What is being asked = Transcribe the listing below only from the line with "- **Multi-Source Accuracy**: 95%" up to and including the line with "Key Deliverables |".
#####
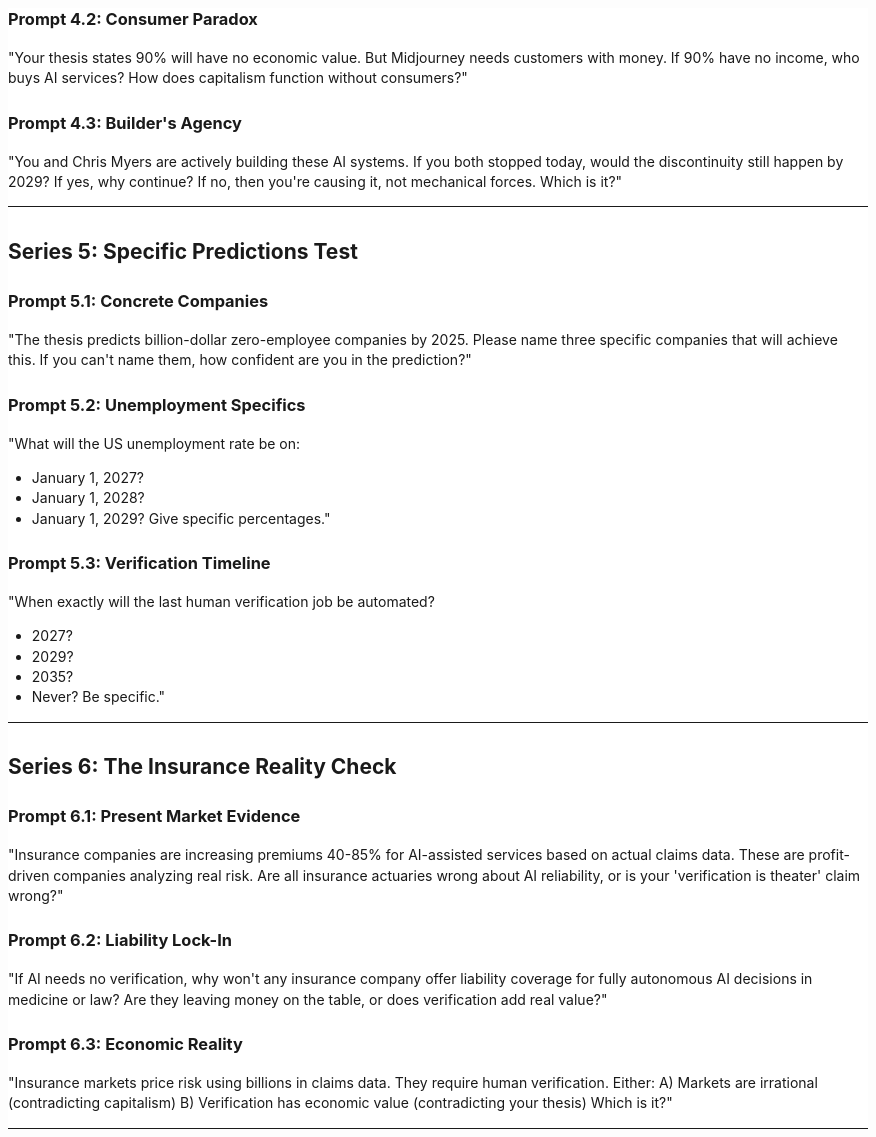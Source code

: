 ### Prompt 4.2: Consumer Paradox
"Your thesis states 90% will have no economic value. But Midjourney needs customers with money. If 90% have no income, who buys AI services? How does capitalism function without consumers?"

### Prompt 4.3: Builder's Agency
"You and Chris Myers are actively building these AI systems. If you both stopped today, would the discontinuity still happen by 2029? If yes, why continue? If no, then you're causing it, not mechanical forces. Which is it?"

---

## Series 5: Specific Predictions Test

### Prompt 5.1: Concrete Companies
"The thesis predicts billion-dollar zero-employee companies by 2025. Please name three specific companies that will achieve this. If you can't name them, how confident are you in the prediction?"

### Prompt 5.2: Unemployment Specifics
"What will the US unemployment rate be on:
- January 1, 2027?
- January 1, 2028?
- January 1, 2029?
Give specific percentages."

### Prompt 5.3: Verification Timeline
"When exactly will the last human verification job be automated?
- 2027?
- 2029?
- 2035?
- Never?
Be specific."

---

## Series 6: The Insurance Reality Check

### Prompt 6.1: Present Market Evidence
"Insurance companies are increasing premiums 40-85% for AI-assisted services based on actual claims data. These are profit-driven companies analyzing real risk. Are all insurance actuaries wrong about AI reliability, or is your 'verification is theater' claim wrong?"

### Prompt 6.2: Liability Lock-In
"If AI needs no verification, why won't any insurance company offer liability coverage for fully autonomous AI decisions in medicine or law? Are they leaving money on the table, or does verification add real value?"

### Prompt 6.3: Economic Reality
"Insurance markets price risk using billions in claims data. They require human verification. Either:
A) Markets are irrational (contradicting capitalism)
B) Verification has economic value (contradicting your thesis)
Which is it?"

---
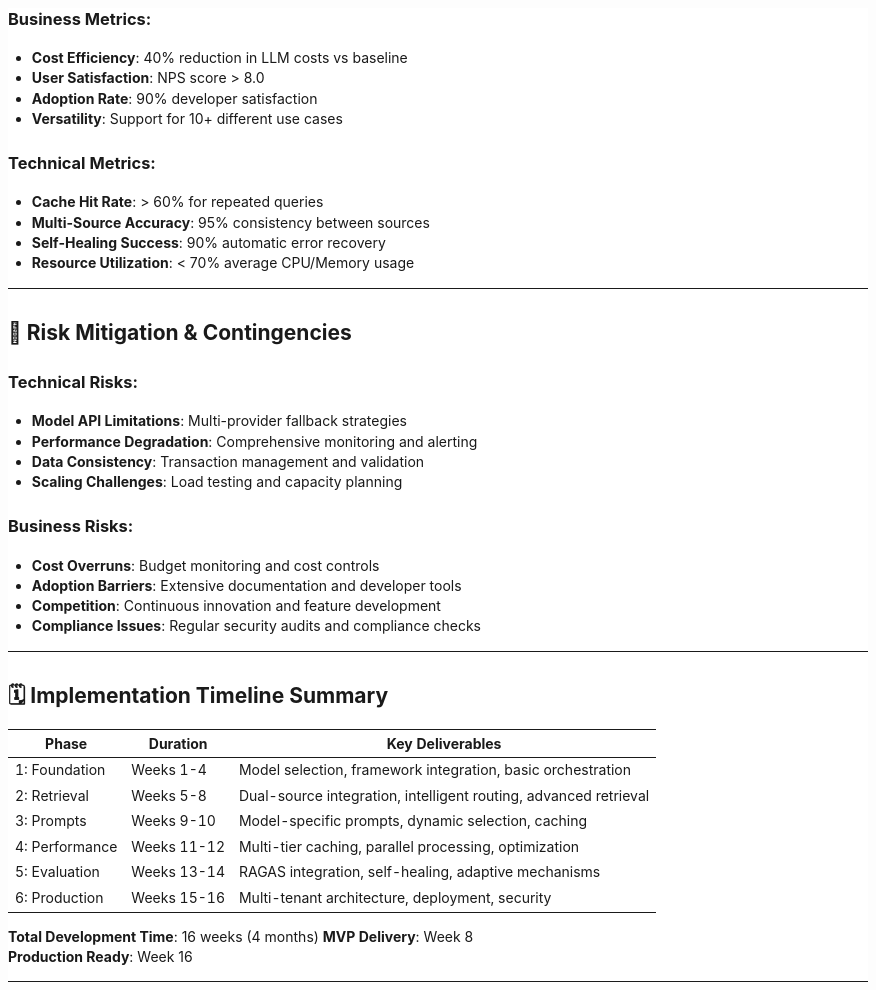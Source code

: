 ### **Business Metrics:**
- **Cost Efficiency**: 40% reduction in LLM costs vs baseline
- **User Satisfaction**: NPS score > 8.0  
- **Adoption Rate**: 90% developer satisfaction
- **Versatility**: Support for 10+ different use cases

### **Technical Metrics:**
- **Cache Hit Rate**: > 60% for repeated queries
- **Multi-Source Accuracy**: 95% consistency between sources
- **Self-Healing Success**: 90% automatic error recovery
- **Resource Utilization**: < 70% average CPU/Memory usage

---

## 🚨 **Risk Mitigation & Contingencies**

### **Technical Risks:**
- **Model API Limitations**: Multi-provider fallback strategies
- **Performance Degradation**: Comprehensive monitoring and alerting
- **Data Consistency**: Transaction management and validation
- **Scaling Challenges**: Load testing and capacity planning

### **Business Risks:**
- **Cost Overruns**: Budget monitoring and cost controls
- **Adoption Barriers**: Extensive documentation and developer tools
- **Competition**: Continuous innovation and feature development
- **Compliance Issues**: Regular security audits and compliance checks

---

## 🗓️ **Implementation Timeline Summary**

| Phase | Duration | Key Deliverables |
|-------|----------|------------------|
| 1: Foundation | Weeks 1-4 | Model selection, framework integration, basic orchestration |
| 2: Retrieval | Weeks 5-8 | Dual-source integration, intelligent routing, advanced retrieval |
| 3: Prompts | Weeks 9-10 | Model-specific prompts, dynamic selection, caching |
| 4: Performance | Weeks 11-12 | Multi-tier caching, parallel processing, optimization |
| 5: Evaluation | Weeks 13-14 | RAGAS integration, self-healing, adaptive mechanisms |
| 6: Production | Weeks 15-16 | Multi-tenant architecture, deployment, security |

**Total Development Time**: 16 weeks (4 months)
**MVP Delivery**: Week 8  
**Production Ready**: Week 16

---
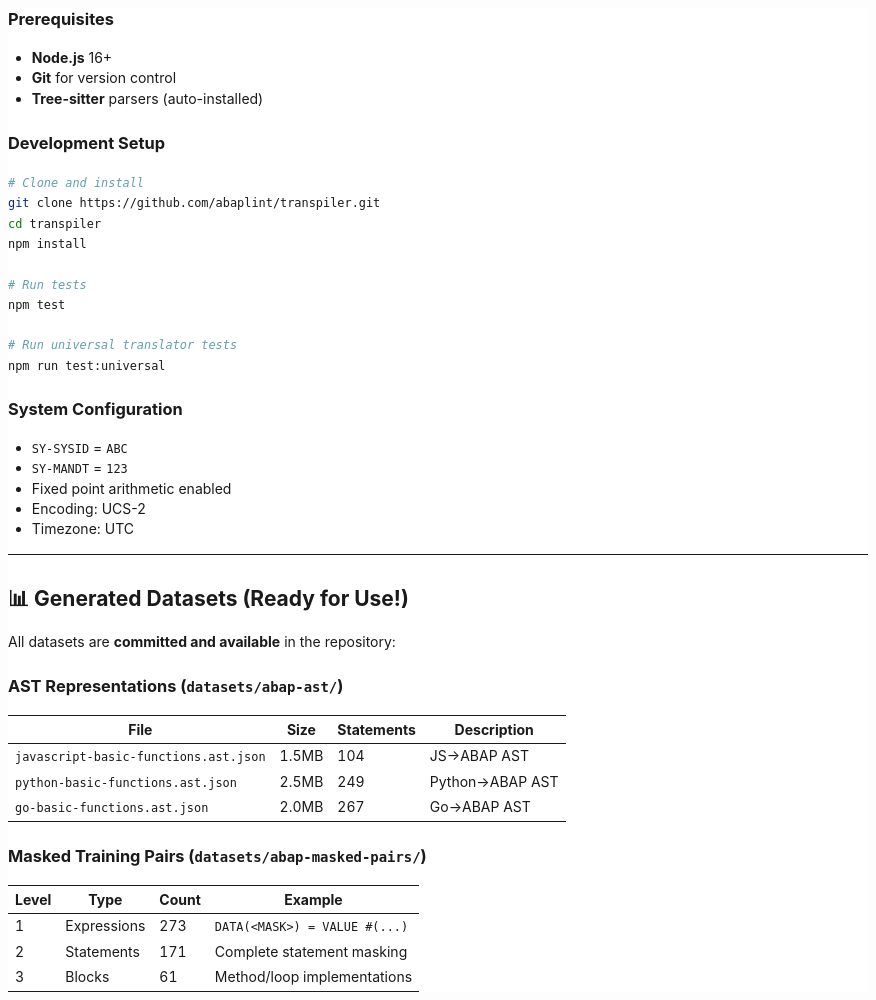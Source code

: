 ### Prerequisites
- **Node.js** 16+
- **Git** for version control
- **Tree-sitter** parsers (auto-installed)

### Development Setup
```bash
# Clone and install
git clone https://github.com/abaplint/transpiler.git
cd transpiler
npm install

# Run tests
npm test

# Run universal translator tests
npm run test:universal
```

### System Configuration
- `SY-SYSID` = `ABC`
- `SY-MANDT` = `123` 
- Fixed point arithmetic enabled
- Encoding: UCS-2
- Timezone: UTC

---

## 📊 Generated Datasets (Ready for Use!)

All datasets are **committed and available** in the repository:

### AST Representations (`datasets/abap-ast/`)
| File | Size | Statements | Description |
|------|------|------------|-------------|
| `javascript-basic-functions.ast.json` | 1.5MB | 104 | JS→ABAP AST |
| `python-basic-functions.ast.json` | 2.5MB | 249 | Python→ABAP AST |
| `go-basic-functions.ast.json` | 2.0MB | 267 | Go→ABAP AST |

### Masked Training Pairs (`datasets/abap-masked-pairs/`)
| Level | Type | Count | Example |
|-------|------|-------|---------|
| 1 | Expressions | 273 | `DATA(<MASK>) = VALUE #(...)` |
| 2 | Statements | 171 | Complete statement masking |
| 3 | Blocks | 61 | Method/loop implementations |

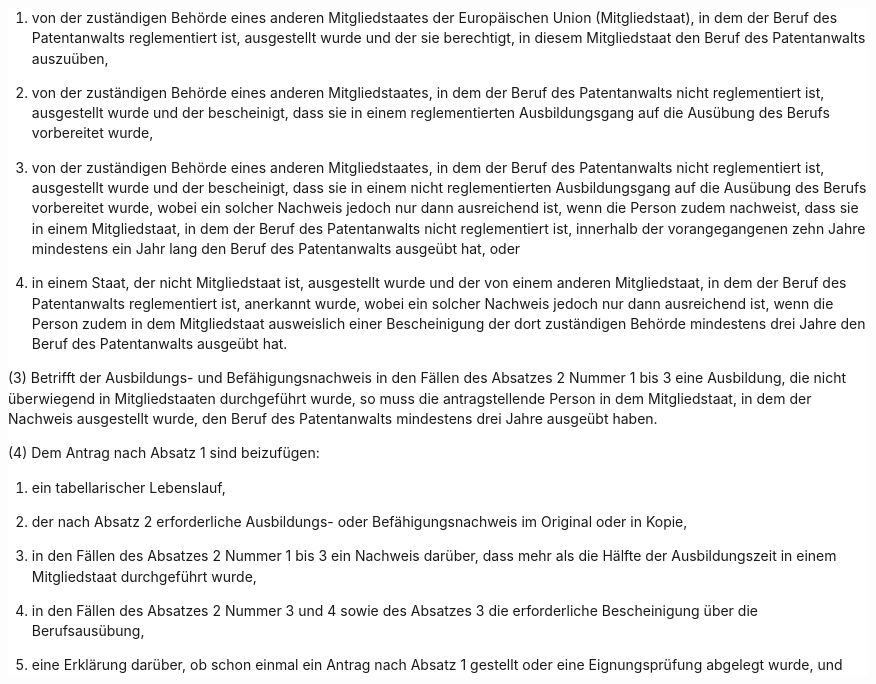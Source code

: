 1.  von der zuständigen Behörde eines anderen Mitgliedstaates der
    Europäischen Union (Mitgliedstaat), in dem der Beruf des Patentanwalts
    reglementiert ist, ausgestellt wurde und der sie berechtigt, in diesem
    Mitgliedstaat den Beruf des Patentanwalts auszuüben,


2.  von der zuständigen Behörde eines anderen Mitgliedstaates, in dem der
    Beruf des Patentanwalts nicht reglementiert ist, ausgestellt wurde und
    der bescheinigt, dass sie in einem reglementierten Ausbildungsgang auf
    die Ausübung des Berufs vorbereitet wurde,


3.  von der zuständigen Behörde eines anderen Mitgliedstaates, in dem der
    Beruf des Patentanwalts nicht reglementiert ist, ausgestellt wurde und
    der bescheinigt, dass sie in einem nicht reglementierten
    Ausbildungsgang auf die Ausübung des Berufs vorbereitet wurde, wobei
    ein solcher Nachweis jedoch nur dann ausreichend ist, wenn die Person
    zudem nachweist, dass sie in einem Mitgliedstaat, in dem der Beruf des
    Patentanwalts nicht reglementiert ist, innerhalb der vorangegangenen
    zehn Jahre mindestens ein Jahr lang den Beruf des Patentanwalts
    ausgeübt hat, oder


4.  in einem Staat, der nicht Mitgliedstaat ist, ausgestellt wurde und der
    von einem anderen Mitgliedstaat, in dem der Beruf des Patentanwalts
    reglementiert ist, anerkannt wurde, wobei ein solcher Nachweis jedoch
    nur dann ausreichend ist, wenn die Person zudem in dem Mitgliedstaat
    ausweislich einer Bescheinigung der dort zuständigen Behörde
    mindestens drei Jahre den Beruf des Patentanwalts ausgeübt hat.




(3) Betrifft der Ausbildungs- und Befähigungsnachweis in den Fällen
des Absatzes 2 Nummer 1 bis 3 eine Ausbildung, die nicht überwiegend
in Mitgliedstaaten durchgeführt wurde, so muss die antragstellende
Person in dem Mitgliedstaat, in dem der Nachweis ausgestellt wurde,
den Beruf des Patentanwalts mindestens drei Jahre ausgeübt haben.

(4) Dem Antrag nach Absatz 1 sind beizufügen:

1.  ein tabellarischer Lebenslauf,


2.  der nach Absatz 2 erforderliche Ausbildungs- oder Befähigungsnachweis
    im Original oder in Kopie,


3.  in den Fällen des Absatzes 2 Nummer 1 bis 3 ein Nachweis darüber, dass
    mehr als die Hälfte der Ausbildungszeit in einem Mitgliedstaat
    durchgeführt wurde,


4.  in den Fällen des Absatzes 2 Nummer 3 und 4 sowie des Absatzes 3 die
    erforderliche Bescheinigung über die Berufsausübung,


5.  eine Erklärung darüber, ob schon einmal ein Antrag nach Absatz 1
    gestellt oder eine Eignungsprüfung abgelegt wurde, und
#####
Solution for this task =
- **Multi-Source Accuracy**: 95% consistency between sources
- **Self-Healing Success**: 90% automatic error recovery
- **Resource Utilization**: < 70% average CPU/Memory usage

---

## 🚨 **Risk Mitigation & Contingencies**

### **Technical Risks:**
- **Model API Limitations**: Multi-provider fallback strategies
- **Performance Degradation**: Comprehensive monitoring and alerting
- **Data Consistency**: Transaction management and validation
- **Scaling Challenges**: Load testing and capacity planning

### **Business Risks:**
- **Cost Overruns**: Budget monitoring and cost controls
- **Adoption Barriers**: Extensive documentation and developer tools
- **Competition**: Continuous innovation and feature development
- **Compliance Issues**: Regular security audits and compliance checks

---

## 🗓️ **Implementation Timeline Summary**

| Phase | Duration | Key Deliverables |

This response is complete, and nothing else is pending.